> WORK REQUEST:
Hunt through the lines below for the string "ConfiguringEmailOTP" and copy each one that has it.

BEGIN SUPPLIED MATERIAL

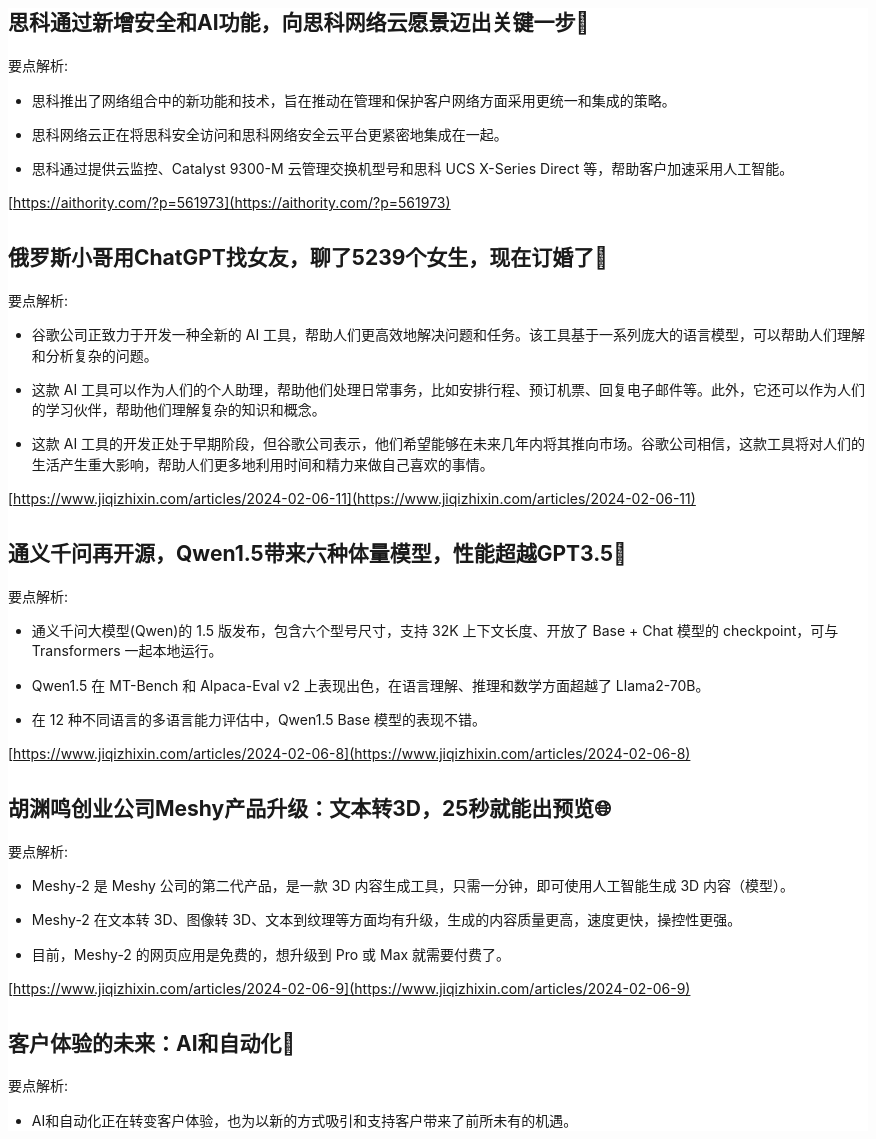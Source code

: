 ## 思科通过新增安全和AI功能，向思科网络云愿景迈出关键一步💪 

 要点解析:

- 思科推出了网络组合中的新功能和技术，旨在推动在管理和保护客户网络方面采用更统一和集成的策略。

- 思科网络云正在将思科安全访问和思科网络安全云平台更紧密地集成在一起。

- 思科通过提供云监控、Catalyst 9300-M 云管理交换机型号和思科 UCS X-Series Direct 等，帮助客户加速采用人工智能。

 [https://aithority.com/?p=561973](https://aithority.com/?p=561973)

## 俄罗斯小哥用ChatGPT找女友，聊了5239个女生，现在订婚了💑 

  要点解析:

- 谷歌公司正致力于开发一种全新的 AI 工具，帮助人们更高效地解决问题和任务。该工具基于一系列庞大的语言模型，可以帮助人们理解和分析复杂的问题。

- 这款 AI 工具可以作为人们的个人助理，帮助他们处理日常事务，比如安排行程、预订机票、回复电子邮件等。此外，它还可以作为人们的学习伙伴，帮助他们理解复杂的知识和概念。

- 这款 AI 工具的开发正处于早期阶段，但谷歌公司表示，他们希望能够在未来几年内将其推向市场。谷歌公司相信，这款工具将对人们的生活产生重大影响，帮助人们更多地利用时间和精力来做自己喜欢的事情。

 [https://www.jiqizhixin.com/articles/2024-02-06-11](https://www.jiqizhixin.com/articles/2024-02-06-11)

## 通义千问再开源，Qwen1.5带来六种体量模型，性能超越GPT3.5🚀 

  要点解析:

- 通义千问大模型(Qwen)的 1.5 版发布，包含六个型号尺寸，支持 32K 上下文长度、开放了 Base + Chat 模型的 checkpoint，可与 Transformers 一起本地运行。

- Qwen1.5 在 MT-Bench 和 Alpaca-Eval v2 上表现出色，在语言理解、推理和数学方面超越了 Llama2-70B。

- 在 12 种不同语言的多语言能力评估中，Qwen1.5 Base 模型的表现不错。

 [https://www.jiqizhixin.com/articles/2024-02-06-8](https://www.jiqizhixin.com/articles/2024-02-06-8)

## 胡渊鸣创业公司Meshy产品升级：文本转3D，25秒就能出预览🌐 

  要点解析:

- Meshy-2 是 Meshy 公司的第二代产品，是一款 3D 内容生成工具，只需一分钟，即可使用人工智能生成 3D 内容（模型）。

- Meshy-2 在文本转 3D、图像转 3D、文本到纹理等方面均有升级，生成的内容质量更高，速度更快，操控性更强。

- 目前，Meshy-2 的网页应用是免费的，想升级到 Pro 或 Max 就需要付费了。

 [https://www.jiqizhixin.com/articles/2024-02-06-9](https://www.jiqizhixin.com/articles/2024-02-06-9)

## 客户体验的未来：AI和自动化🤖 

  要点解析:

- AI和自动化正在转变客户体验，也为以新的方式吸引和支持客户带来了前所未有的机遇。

END SUPPLIED MATERIAL
BEGIN SUPPLIED MATERIAL

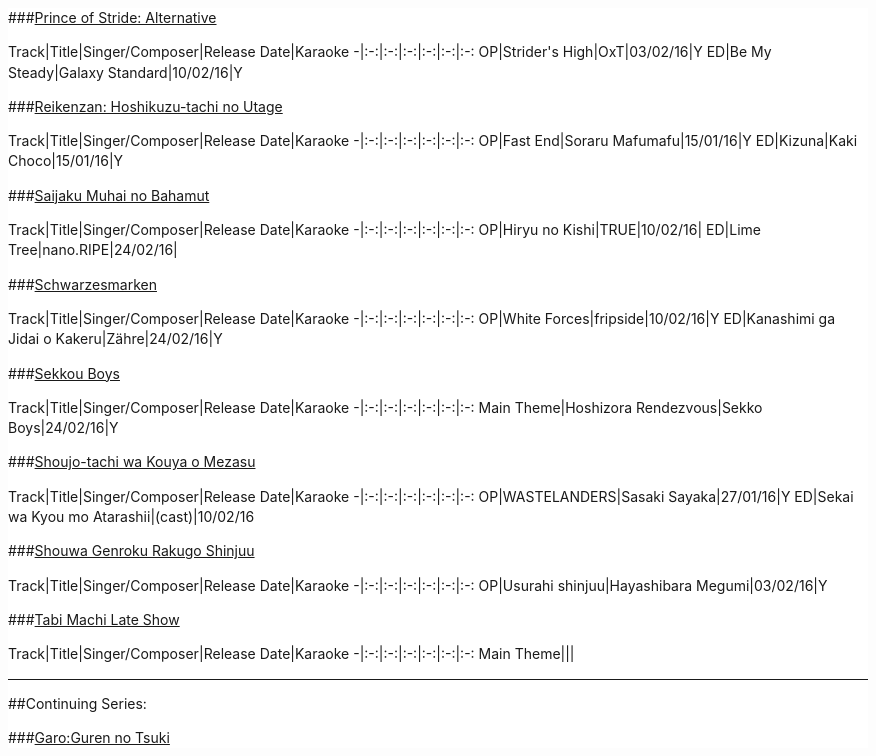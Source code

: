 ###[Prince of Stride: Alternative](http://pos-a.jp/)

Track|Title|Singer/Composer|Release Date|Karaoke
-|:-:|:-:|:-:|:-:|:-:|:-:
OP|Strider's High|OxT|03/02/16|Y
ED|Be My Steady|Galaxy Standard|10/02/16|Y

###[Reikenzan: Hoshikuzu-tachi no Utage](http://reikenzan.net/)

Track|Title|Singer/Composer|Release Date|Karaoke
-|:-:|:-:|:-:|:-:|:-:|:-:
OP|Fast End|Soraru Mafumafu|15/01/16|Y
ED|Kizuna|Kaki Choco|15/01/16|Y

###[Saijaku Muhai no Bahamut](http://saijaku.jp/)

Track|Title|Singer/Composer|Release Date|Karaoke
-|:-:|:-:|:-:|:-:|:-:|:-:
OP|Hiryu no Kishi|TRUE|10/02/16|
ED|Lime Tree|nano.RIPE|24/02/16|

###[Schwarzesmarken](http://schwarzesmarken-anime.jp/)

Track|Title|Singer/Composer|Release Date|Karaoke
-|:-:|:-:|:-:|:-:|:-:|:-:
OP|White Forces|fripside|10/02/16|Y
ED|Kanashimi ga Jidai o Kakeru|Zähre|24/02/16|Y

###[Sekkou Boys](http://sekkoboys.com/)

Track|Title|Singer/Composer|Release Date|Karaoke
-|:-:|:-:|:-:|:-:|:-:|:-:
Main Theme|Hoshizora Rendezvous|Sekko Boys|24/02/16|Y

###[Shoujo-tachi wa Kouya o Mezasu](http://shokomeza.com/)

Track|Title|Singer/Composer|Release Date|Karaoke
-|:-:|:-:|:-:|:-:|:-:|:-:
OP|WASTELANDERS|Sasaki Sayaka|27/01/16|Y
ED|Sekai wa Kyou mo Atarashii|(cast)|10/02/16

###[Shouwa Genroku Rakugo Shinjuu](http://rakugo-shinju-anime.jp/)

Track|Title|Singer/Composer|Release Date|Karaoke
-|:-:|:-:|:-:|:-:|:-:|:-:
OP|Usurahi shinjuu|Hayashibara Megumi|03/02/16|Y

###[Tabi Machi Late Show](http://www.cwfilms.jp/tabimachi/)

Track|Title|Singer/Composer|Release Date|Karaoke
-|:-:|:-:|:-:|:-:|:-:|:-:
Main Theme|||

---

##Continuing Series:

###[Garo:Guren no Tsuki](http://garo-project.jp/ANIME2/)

END SUPPLIED MATERIAL
BEGIN SUPPLIED MATERIAL

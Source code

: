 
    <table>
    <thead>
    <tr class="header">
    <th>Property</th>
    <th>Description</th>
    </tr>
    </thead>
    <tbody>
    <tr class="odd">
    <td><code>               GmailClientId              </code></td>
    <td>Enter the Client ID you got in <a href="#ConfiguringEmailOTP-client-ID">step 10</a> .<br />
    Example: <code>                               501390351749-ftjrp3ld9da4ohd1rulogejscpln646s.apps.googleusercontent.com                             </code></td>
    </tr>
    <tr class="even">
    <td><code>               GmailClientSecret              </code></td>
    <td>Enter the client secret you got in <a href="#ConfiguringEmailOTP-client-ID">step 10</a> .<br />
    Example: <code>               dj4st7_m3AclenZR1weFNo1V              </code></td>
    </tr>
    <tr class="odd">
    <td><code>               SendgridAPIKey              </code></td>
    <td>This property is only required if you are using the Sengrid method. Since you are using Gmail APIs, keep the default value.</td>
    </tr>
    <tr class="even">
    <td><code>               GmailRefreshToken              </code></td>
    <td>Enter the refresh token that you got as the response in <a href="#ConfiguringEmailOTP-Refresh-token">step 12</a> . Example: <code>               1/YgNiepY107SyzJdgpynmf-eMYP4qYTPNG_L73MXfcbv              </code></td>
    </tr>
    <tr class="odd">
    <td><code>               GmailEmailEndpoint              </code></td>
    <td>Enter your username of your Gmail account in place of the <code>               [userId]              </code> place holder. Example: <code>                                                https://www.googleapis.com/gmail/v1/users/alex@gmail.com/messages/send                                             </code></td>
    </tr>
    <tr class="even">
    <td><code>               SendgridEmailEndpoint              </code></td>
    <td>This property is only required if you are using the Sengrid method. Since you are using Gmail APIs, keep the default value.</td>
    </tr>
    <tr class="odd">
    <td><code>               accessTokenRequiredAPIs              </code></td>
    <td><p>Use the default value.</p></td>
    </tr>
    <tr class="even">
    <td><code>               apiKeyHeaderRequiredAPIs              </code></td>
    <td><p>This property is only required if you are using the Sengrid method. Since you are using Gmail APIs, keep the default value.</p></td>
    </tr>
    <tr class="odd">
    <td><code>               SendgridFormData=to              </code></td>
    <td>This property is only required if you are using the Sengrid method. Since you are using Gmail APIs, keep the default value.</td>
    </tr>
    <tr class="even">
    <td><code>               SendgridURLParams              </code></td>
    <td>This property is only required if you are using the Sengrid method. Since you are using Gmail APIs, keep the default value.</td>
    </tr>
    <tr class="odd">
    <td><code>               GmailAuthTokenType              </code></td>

END SUPPLIED MATERIAL

> RESPONSE AREA:
    <td>Enter the Client ID you got in <a href="#ConfiguringEmailOTP-client-ID">step 10</a> .<br />
    <td>Enter the client secret you got in <a href="#ConfiguringEmailOTP-client-ID">step 10</a> .<br />
    <td>Enter the refresh token that you got as the response in <a href="#ConfiguringEmailOTP-Refresh-token">step 12</a> . Example: <code>               1/YgNiepY107SyzJdgpynmf-eMYP4qYTPNG_L73MXfcbv              </code></td>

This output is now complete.